Optimal Spectrum was for most music our preferred choice. It could bring an immediacy to music unheard elsewhere. Stereo placement of instruments in classical pieces was the most precise; and with this filter, we found it easiest to mentally separate music from extraneous off-stage noises in a live recording of Shostakovich 8th Symphony. This filter could at times be almost too revealing, too intimate, and may be a little wearing in the high frequencies in systems that already lean in that direction. But in sheer revelation and the dragging out of low-level detail, this is the filter that came closest to the sound of our reference dCS three-box CD player.
Optimal Transient had great focus, like the Optimal Spectrum, but lacked some of the colour and enthusiasm for showing-off we heard of that filter. Bass could sometimes be quite enveloping here, almost to a fault. This was certainly one dynamic-sounding filter that will appeal to musicians’ ears. More so than even the Optimal Spectrum, beware of a little too much effervescence on treble-centric recordings. Otherwise, this filter was judged accurate in timing and quite compelling in its articulacy and musical expression.
A sin crown us audio
We then compared the sound of the Audiolab 8200CD playing CDs from its own disc drive, versus the same tracks ripped as AIFF files and played directly from the computer via the USB connection.

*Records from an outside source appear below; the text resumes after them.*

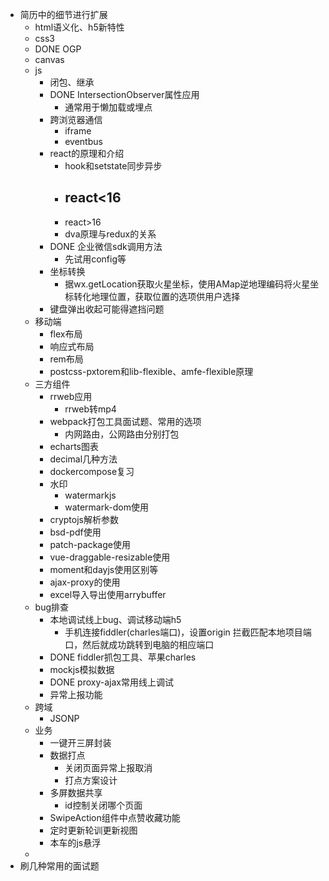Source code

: - 简历中的细节进行扩展
	- html语义化、h5新特性
	- css3
	- DONE OGP
	- canvas
	- js
		- 闭包、继承
		- DONE IntersectionObserver属性应用
			- 通常用于懒加载或埋点
		- 跨浏览器通信
			- iframe
			- eventbus
		- react的原理和介绍
			- hook和setstate同步异步
			- react<16
				-
			- react>16
			- dva原理与redux的关系
		- DONE 企业微信sdk调用方法
			- 先试用config等
		- 坐标转换
			- 据wx.getLocation获取火星坐标，使用AMap逆地理编码将火星坐标转化地理位置，获取位置的选项供用户选择
		- 键盘弹出收起可能得遮挡问题
	- 移动端
		- flex布局
		- 响应式布局
		- rem布局
		- postcss-pxtorem和lib-flexible、amfe-flexible原理
	- 三方组件
		- rrweb应用
			- rrweb转mp4
		- webpack打包工具面试题、常用的选项
			- 内网路由，公网路由分别打包
		- echarts图表
		- decimal几种方法
		- dockercompose复习
		- 水印
			- watermarkjs
			- watermark-dom使用
		- cryptojs解析参数
		- bsd-pdf使用
		- patch-package使用
		- vue-draggable-resizable使用
		- moment和dayjs使用区别等
		- ajax-proxy的使用
		- excel导入导出使用arrybuffer
	- bug排查
		- 本地调试线上bug、调试移动端h5
			- 手机连接fiddler(charles端口)，设置origin 拦截匹配本地项目端口，然后就成功跳转到电脑的相应端口
		- DONE fiddler抓包工具、苹果charles
		- mockjs模拟数据
		- DONE proxy-ajax常用线上调试
		- 异常上报功能
	- 跨域
		- JSONP
	- 业务
		- 一键开三屏封装
		- 数据打点
			- 关闭页面异常上报取消
			- 打点方案设计
		- 多屏数据共享
			- id控制关闭哪个页面
		- SwipeAction组件中点赞收藏功能
		- 定时更新轮训更新视图
		- 本车的js悬浮
	-
- 刷几种常用的面试题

While a similar essential character was heard, the USB version had less of the silk and sophistication of the Audiolab 8200CD playing a compact disc directly.
The soundstage width seemed conrived, with loudspeakers staking out the boundaries of sound yet without filling the space between them so seamlessly. This was the gauche country-cousin coming to visit, carrying just as much dynamism and energy but somehow a little misplaced in its direction. Overall, subtly but simply cruder sounding.
The USB input is a most useful option, and while its presence is very welcome, it also served to show that computer audio does not automatically equal ‘CD sound’, even when the source files are of the same uncompressed format as the original CD.